Projectile OpenSeesing

Growing up in the Pine State, you were either a fan of NASCAR or college basketball, and in some cases both. I leaned heavily toward the latter.

The hard dynamics underpins the physics of both sports–and most others. Centripetal forces act on race cars going around turns and projectile motion is a simplified description of a basketball shot.

In problem 12-95 from Hibbeler’s Engineering Mechanics: Dynamics, 14th edition, a jump shot is launched at 30 degrees from horizontal, 30 feet from the basket–from downtown, way beyond the arc. What initial velocity, v0, is required to make the shot? The basketball is released at 7 ft elevation and the hoop is at 10 ft elevation.

Instead of finding the solution with OpenSees, which would require some brute force goal seek, or solving the problem by hand, I looked in the back of the book. The required initial velocity is v0=36.7 ft/sec. This post shows how to simulate the basketball motion in OpenSees, along with an animation.

The model for this problem is defined in two dimensions with two DOFs per node. The basketball is the one and only node, to which an arbitrary non-zero mass is assigned. A downward force in a constant time series accounts for gravity.

The initial velocity is imposed via the setNodeVel command. Be sure to use the -commit option so that the analysis doesn’t try to find some other initial condition on the first step.

From there, the projectile motion is computed via a transient dynamic analysis, with no elements required.

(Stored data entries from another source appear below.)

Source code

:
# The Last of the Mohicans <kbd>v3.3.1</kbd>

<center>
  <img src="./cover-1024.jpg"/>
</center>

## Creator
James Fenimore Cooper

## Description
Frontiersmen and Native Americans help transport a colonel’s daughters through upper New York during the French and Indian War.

import openseespy.opensees as ops

mass = 1.0
g = 32.2 # ft/sec^2
v0 = 36.7 # ft/sec
theta = 30*3.14159/180 # radians

ops.wipe()
ops.model('basic','-ndm',2,'-ndf',2)

ops.node(1,0,7) # Initial position x=0,y=7 ft
ops.mass(1,mass,mass)

ops.setNodeVel(1,1,v0*math.cos(theta),'-commit')
ops.setNodeVel(1,2,v0*math.sin(theta),'-commit')

ops.timeSeries('Constant',1)
ops.pattern('Plain',1,1)
ops.load(1,0,-mass*g)

ops.integrator('Newmark',0.5,0.25)
ops.analysis('Transient','-noWarnings')

Tmax = 0.944 # v0*cos(theta)/(30 ft)
dt = 0.001
Nsteps = int(Tmax/dt)
for i in range(Nsteps):
    ok = ops.analyze(1,dt)

Following this tutorial, an animation of the analysis is shown below. The silhouette jump shooter, from the Clipart Library, is superimposed on the matplotlib axes using this example.

Nothin’ but net! Try the analysis yourself. What initial velocity is required to make the basket if the shot angle is 40 degrees?


Hill to Laettner, perhaps the most memorable projectile in college basketball history!